Copy down the listing below exactly. Do not include pictures.

** PROVIDED INFORMATION follows **

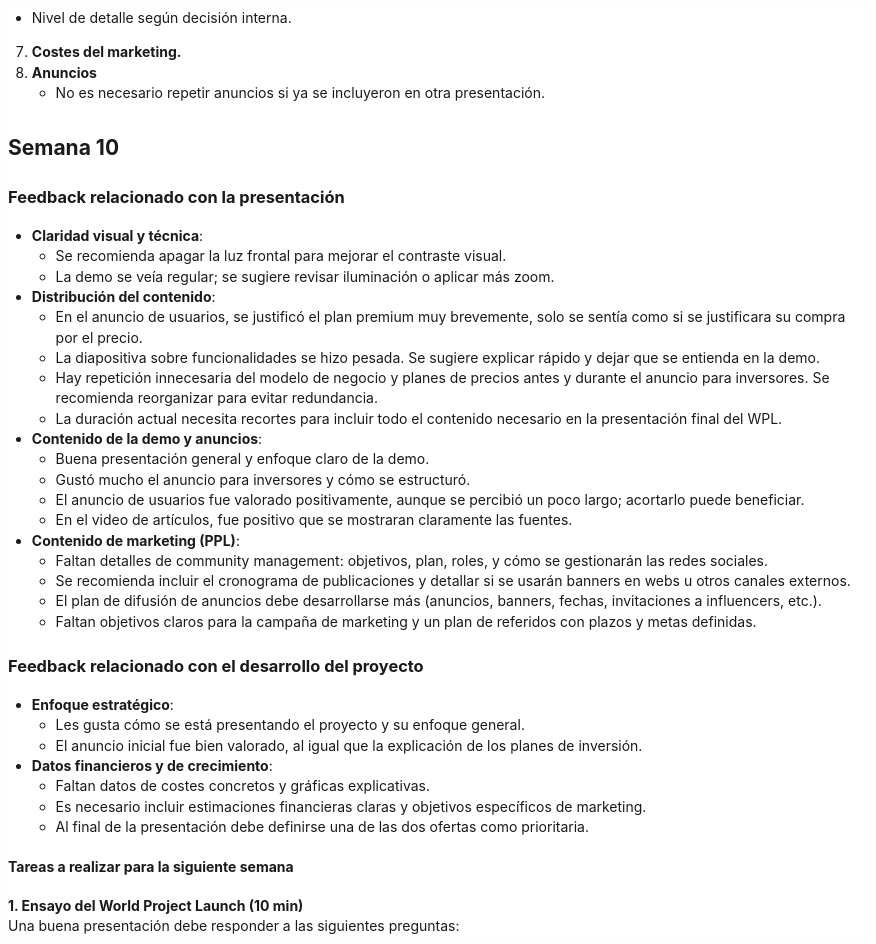    - Nivel de detalle según decisión interna.
7. **Costes del marketing.**
8. **Anuncios**  
   - No es necesario repetir anuncios si ya se incluyeron en otra presentación.


## Semana 10

### Feedback relacionado con la presentación
- **Claridad visual y técnica**:  
  - Se recomienda apagar la luz frontal para mejorar el contraste visual.  
  - La demo se veía regular; se sugiere revisar iluminación o aplicar más zoom.  
- **Distribución del contenido**:  
  - En el anuncio de usuarios, se justificó el plan premium muy brevemente, solo se sentía como si se justificara su compra por el precio.  
  - La diapositiva sobre funcionalidades se hizo pesada. Se sugiere explicar rápido y dejar que se entienda en la demo.  
  - Hay repetición innecesaria del modelo de negocio y planes de precios antes y durante el anuncio para inversores. Se recomienda reorganizar para evitar redundancia.  
  - La duración actual necesita recortes para incluir todo el contenido necesario en la presentación final del WPL.  
- **Contenido de la demo y anuncios**:  
  - Buena presentación general y enfoque claro de la demo.  
  - Gustó mucho el anuncio para inversores y cómo se estructuró.  
  - El anuncio de usuarios fue valorado positivamente, aunque se percibió un poco largo; acortarlo puede beneficiar.  
  - En el video de artículos, fue positivo que se mostraran claramente las fuentes.  
- **Contenido de marketing (PPL)**:  
  - Faltan detalles de community management: objetivos, plan, roles, y cómo se gestionarán las redes sociales.  
  - Se recomienda incluir el cronograma de publicaciones y detallar si se usarán banners en webs u otros canales externos.  
  - El plan de difusión de anuncios debe desarrollarse más (anuncios, banners, fechas, invitaciones a influencers, etc.).  
  - Faltan objetivos claros para la campaña de marketing y un plan de referidos con plazos y metas definidas.

### Feedback relacionado con el desarrollo del proyecto
- **Enfoque estratégico**:  
  - Les gusta cómo se está presentando el proyecto y su enfoque general.  
  - El anuncio inicial fue bien valorado, al igual que la explicación de los planes de inversión.  
- **Datos financieros y de crecimiento**:  
  - Faltan datos de costes concretos y gráficas explicativas.  
  - Es necesario incluir estimaciones financieras claras y objetivos específicos de marketing.  
  - Al final de la presentación debe definirse una de las dos ofertas como prioritaria.  

#### Tareas a realizar para la siguiente semana

**1. Ensayo del World Project Launch (10 min)**  
Una buena presentación debe responder a las siguientes preguntas:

** End of PROVIDED INFORMATION **

**YOUR SOLUTION:**
    - Nivel de detalle según decisión interna.
7. **Costes del marketing.**
8. **Anuncios**  
   - No es necesario repetir anuncios si ya se incluyeron en otra presentación.


## Semana 10

### Feedback relacionado con la presentación
- **Claridad visual y técnica**:  
  - Se recomienda apagar la luz frontal para mejorar el contraste visual.  
  - La demo se veía regular; se sugiere revisar iluminación o aplicar más zoom.  
- **Distribución del contenido**:  
  - En el anuncio de usuarios, se justificó el plan premium muy brevemente, solo se sentía como si se justificara su compra por el precio.  
  - La diapositiva sobre funcionalidades se hizo pesada. Se sugiere explicar rápido y dejar que se entienda en la demo.  
  - Hay repetición innecesaria del modelo de negocio y planes de precios antes y durante el anuncio para inversores. Se recomienda reorganizar para evitar redundancia.  
  - La duración actual necesita recortes para incluir todo el contenido necesario en la presentación final del WPL.  
- **Contenido de la demo y anuncios**:  
  - Buena presentación general y enfoque claro de la demo.  
  - Gustó mucho el anuncio para inversores y cómo se estructuró.  
  - El anuncio de usuarios fue valorado positivamente, aunque se percibió un poco largo; acortarlo puede beneficiar.  
  - En el video de artículos, fue positivo que se mostraran claramente las fuentes.  
- **Contenido de marketing (PPL)**:  
  - Faltan detalles de community management: objetivos, plan, roles, y cómo se gestionarán las redes sociales.  
  - Se recomienda incluir el cronograma de publicaciones y detallar si se usarán banners en webs u otros canales externos.  
  - El plan de difusión de anuncios debe desarrollarse más (anuncios, banners, fechas, invitaciones a influencers, etc.).  
  - Faltan objetivos claros para la campaña de marketing y un plan de referidos con plazos y metas definidas.

### Feedback relacionado con el desarrollo del proyecto
- **Enfoque estratégico**:  
  - Les gusta cómo se está presentando el proyecto y su enfoque general.  
  - El anuncio inicial fue bien valorado, al igual que la explicación de los planes de inversión.  
- **Datos financieros y de crecimiento**:  
  - Faltan datos de costes concretos y gráficas explicativas.  
  - Es necesario incluir estimaciones financieras claras y objetivos específicos de marketing.  
  - Al final de la presentación debe definirse una de las dos ofertas como prioritaria.  

#### Tareas a realizar para la siguiente semana

**1. Ensayo del World Project Launch (10 min)**  
Una buena presentación debe responder a las siguientes preguntas:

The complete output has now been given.